(Dataset entries)
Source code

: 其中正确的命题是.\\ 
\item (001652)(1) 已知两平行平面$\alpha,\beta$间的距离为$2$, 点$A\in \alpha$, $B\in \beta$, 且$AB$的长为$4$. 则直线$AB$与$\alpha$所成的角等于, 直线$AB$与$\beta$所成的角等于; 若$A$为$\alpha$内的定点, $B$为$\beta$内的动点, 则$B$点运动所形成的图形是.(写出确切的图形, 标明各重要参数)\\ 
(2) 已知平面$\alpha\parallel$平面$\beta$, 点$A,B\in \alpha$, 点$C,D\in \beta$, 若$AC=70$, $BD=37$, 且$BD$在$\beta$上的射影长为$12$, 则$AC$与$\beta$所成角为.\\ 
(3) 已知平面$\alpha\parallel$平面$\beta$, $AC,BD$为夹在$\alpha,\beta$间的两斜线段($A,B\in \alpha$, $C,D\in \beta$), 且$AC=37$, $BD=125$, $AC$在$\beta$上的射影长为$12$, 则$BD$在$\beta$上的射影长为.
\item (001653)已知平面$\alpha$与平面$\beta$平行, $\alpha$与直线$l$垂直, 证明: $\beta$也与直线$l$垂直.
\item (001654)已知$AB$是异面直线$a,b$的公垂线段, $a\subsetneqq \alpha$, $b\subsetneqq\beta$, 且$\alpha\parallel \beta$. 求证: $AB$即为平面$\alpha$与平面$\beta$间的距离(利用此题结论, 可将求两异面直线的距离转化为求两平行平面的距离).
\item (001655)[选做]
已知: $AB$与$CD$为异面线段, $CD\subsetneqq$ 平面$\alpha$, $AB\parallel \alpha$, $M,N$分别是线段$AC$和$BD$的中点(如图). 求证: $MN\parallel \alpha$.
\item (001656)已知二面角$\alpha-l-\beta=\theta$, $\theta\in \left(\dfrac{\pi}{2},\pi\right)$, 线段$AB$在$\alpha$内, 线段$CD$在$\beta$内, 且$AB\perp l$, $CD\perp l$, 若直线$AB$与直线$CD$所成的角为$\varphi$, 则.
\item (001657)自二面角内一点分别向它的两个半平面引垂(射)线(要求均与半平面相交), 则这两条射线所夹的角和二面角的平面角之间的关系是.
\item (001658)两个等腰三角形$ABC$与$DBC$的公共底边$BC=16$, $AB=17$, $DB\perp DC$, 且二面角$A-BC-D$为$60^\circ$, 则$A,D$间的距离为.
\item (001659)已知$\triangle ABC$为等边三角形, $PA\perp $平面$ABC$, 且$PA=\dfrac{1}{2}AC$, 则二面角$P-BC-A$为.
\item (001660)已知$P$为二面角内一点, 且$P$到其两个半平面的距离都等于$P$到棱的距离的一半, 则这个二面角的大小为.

_Directions_. For each entry above, please make an exact copy.

_Output of the task_.
Source code

: 其中正确的命题是.\\ 
\item (001652)(1) 已知两平行平面$\alpha,\beta$间的距离为$2$, 点$A\in \alpha$, $B\in \beta$, 且$AB$的长为$4$. 则直线$AB$与$\alpha$所成的角等于, 直线$AB$与$\beta$所成的角等于; 若$A$为$\alpha$内的定点, $B$为$\beta$内的动点, 则$B$点运动所形成的图形是.(写出确切的图形, 标明各重要参数)\\ 
(2) 已知平面$\alpha\parallel$平面$\beta$, 点$A,B\in \alpha$, 点$C,D\in \beta$, 若$AC=70$, $BD=37$, 且$BD$在$\beta$上的射影长为$12$, 则$AC$与$\beta$所成角为.\\ 
(3) 已知平面$\alpha\parallel$平面$\beta$, $AC,BD$为夹在$\alpha,\beta$间的两斜线段($A,B\in \alpha$, $C,D\in \beta$), 且$AC=37$, $BD=125$, $AC$在$\beta$上的射影长为$12$, 则$BD$在$\beta$上的射影长为.
\item (001653)已知平面$\alpha$与平面$\beta$平行, $\alpha$与直线$l$垂直, 证明: $\beta$也与直线$l$垂直.
\item (001654)已知$AB$是异面直线$a,b$的公垂线段, $a\subsetneqq \alpha$, $b\subsetneqq\beta$, 且$\alpha\parallel \beta$. 求证: $AB$即为平面$\alpha$与平面$\beta$间的距离(利用此题结论, 可将求两异面直线的距离转化为求两平行平面的距离).
\item (001655)[选做]
已知: $AB$与$CD$为异面线段, $CD\subsetneqq$ 平面$\alpha$, $AB\parallel \alpha$, $M,N$分别是线段$AC$和$BD$的中点(如图). 求证: $MN\parallel \alpha$.
\item (001656)已知二面角$\alpha-l-\beta=\theta$, $\theta\in \left(\dfrac{\pi}{2},\pi\right)$, 线段$AB$在$\alpha$内, 线段$CD$在$\beta$内, 且$AB\perp l$, $CD\perp l$, 若直线$AB$与直线$CD$所成的角为$\varphi$, 则.
\item (001657)自二面角内一点分别向它的两个半平面引垂(射)线(要求均与半平面相交), 则这两条射线所夹的角和二面角的平面角之间的关系是.
\item (001658)两个等腰三角形$ABC$与$DBC$的公共底边$BC=16$, $AB=17$, $DB\perp DC$, 且二面角$A-BC-D$为$60^\circ$, 则$A,D$间的距离为.
\item (001659)已知$\triangle ABC$为等边三角形, $PA\perp $平面$ABC$, 且$PA=\dfrac{1}{2}AC$, 则二面角$P-BC-A$为.
\item (001660)已知$P$为二面角内一点, 且$P$到其两个半平面的距离都等于$P$到棱的距离的一半, 则这个二面角的大小为.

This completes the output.